DMX制御のモーター駆動Goboヘッド。360°回転を0.1°単位でコントロールし、精密な可動ライトパターンとシャドウエフェクトを実現。
技術的詳細
現代のゴボヘッドはステッピングモーターを使用しており、360°の回転を0.1°単位で実行します。標準的なゴボ径は86mm(Bサイズ)または100mm(Aサイズ)で、ホルダーは200℃までの耐熱性を備えています。DMX-512制御により、16ビット解像度でのリモート制御が可能で、超微細なポジショニングを実現します。Rosco I-CueやDHA Gobo Rotatorのような高品質モデルは、ポジションフィードバックと25dB未満の静音モード動作のためのオプティカルエンコーダーを備えています。可変速度制御は、静止位置から精密な速度制御による連続回転まで対応します。
歴史と発展
1963年にKliegl Brothersがブロードウェイプロダクション向けに初のモーター駆動ゴボローテーターを開発しました。1978年にPani BP4-HMIシステムがDMX制御を初めて統合し、ブレークスルーとなりました。1980年代にはRoscoがI-Cueシリーズを導入し、業界標準となりました。デジタル革命により、1995年に精密エンコーダーシステムが導入され、2003年にはVari-Lite VL3000などのムービングライトシステムに統合されました。
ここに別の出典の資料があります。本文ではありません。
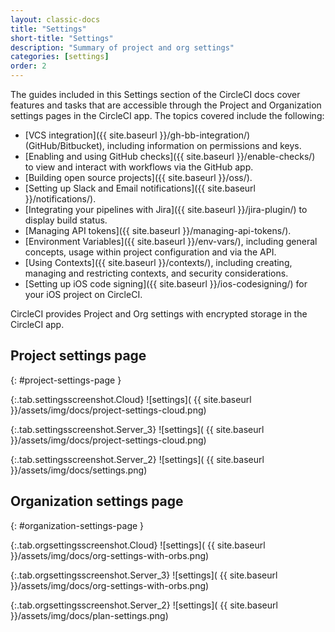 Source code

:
 ```yaml
---
layout: classic-docs
title: "Settings"
short-title: "Settings"
description: "Summary of project and org settings"
categories: [settings]
order: 2
---
```


The guides included in this Settings section of the CircleCI docs cover features and tasks that are accessible through the Project and Organization settings pages in the CircleCI app. The topics covered include the following:

* [VCS integration]({{ site.baseurl }}/gh-bb-integration/) (GitHub/Bitbucket), including information on permissions and keys.
* [Enabling and using GitHub checks]({{ site.baseurl }}/enable-checks/) to view and interact with workflows via the GitHub app.
* [Building open source projects]({{ site.baseurl }}/oss/).
* [Setting up Slack and Email notifications]({{ site.baseurl }}/notifications/).
* [Integrating your pipelines with Jira]({{ site.baseurl }}/jira-plugin/) to display build status.
* [Managing API tokens]({{ site.baseurl }}/managing-api-tokens/).
* [Environment Variables]({{ site.baseurl }}/env-vars/), including general concepts, usage within project configuration and via the API.
* [Using Contexts]({{ site.baseurl }}/contexts/), including creating, managing and restricting contexts, and security considerations.
* [Setting up iOS code signing]({{ site.baseurl }}/ios-codesigning/) for your iOS project on CircleCI.

CircleCI provides Project and Org settings with encrypted storage in the CircleCI app.

## Project settings page
{: #project-settings-page }

{:.tab.settingsscreenshot.Cloud}
![settings]( {{ site.baseurl }}/assets/img/docs/project-settings-cloud.png)

{:.tab.settingsscreenshot.Server_3}
![settings]( {{ site.baseurl }}/assets/img/docs/project-settings-cloud.png)

{:.tab.settingsscreenshot.Server_2}
![settings]( {{ site.baseurl }}/assets/img/docs/settings.png)

## Organization settings page
{: #organization-settings-page }

{:.tab.orgsettingsscreenshot.Cloud}
![settings]( {{ site.baseurl }}/assets/img/docs/org-settings-with-orbs.png)

{:.tab.orgsettingsscreenshot.Server_3}
![settings]( {{ site.baseurl }}/assets/img/docs/org-settings-with-orbs.png)

{:.tab.orgsettingsscreenshot.Server_2}
![settings]( {{ site.baseurl }}/assets/img/docs/plan-settings.png)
2010年以降は、ヒートマネジメントとサイレントランニング技術を備えたLED対応システムが主流となっています。
映画での実践的応用
「ブレードランナー 2049」(2017年)では、ロジャー・ディーキンスが回転するベネチアンブラインドゴボを使用して、アパートのシーンで特徴的な光の筋を作り出しました。「マトリックス」(1999年)では、コードレインゴボを低速回転させてデジタルな雰囲気を醸し出しました。ホラープロダクションでは、不規則な回転をするツリーブランチゴボを使用して、動きのある影を作り出すことがよくあります。ポジショニングは通常、被写体から2~4メートル離してシャープな投影を行うか、6~10メートル離してソフトエッジ効果を得ます。欠点:モーター音は、セリフのあるシーンではポストシンクロが必要になる場合があり、ゴボの吸収による光量の低下が限定的です。
比較と代替案
静止ゴボホルダーは50~200ユーロ、モーター駆動ヘッドは800~3,000ユーロです。統合されたゴボホイールを持つムービングライトはより高い柔軟性を提供しますが、ポジショニングの精度は低くなります。ククロリスフレームは、単純な影の効果にはより安価ですが、ゴボヘッドは正確な再現性を提供します。現代のLEDプロジェクターは、物理的な交換なしに無制限のパターンを可能にするため、従来のゴボシステムをますます置き換えています。しかし、従来のタングステンまたはHMIライトで、正確で再現性の高い光パターンを得るためには、ゴボヘッドは依然として不可欠です。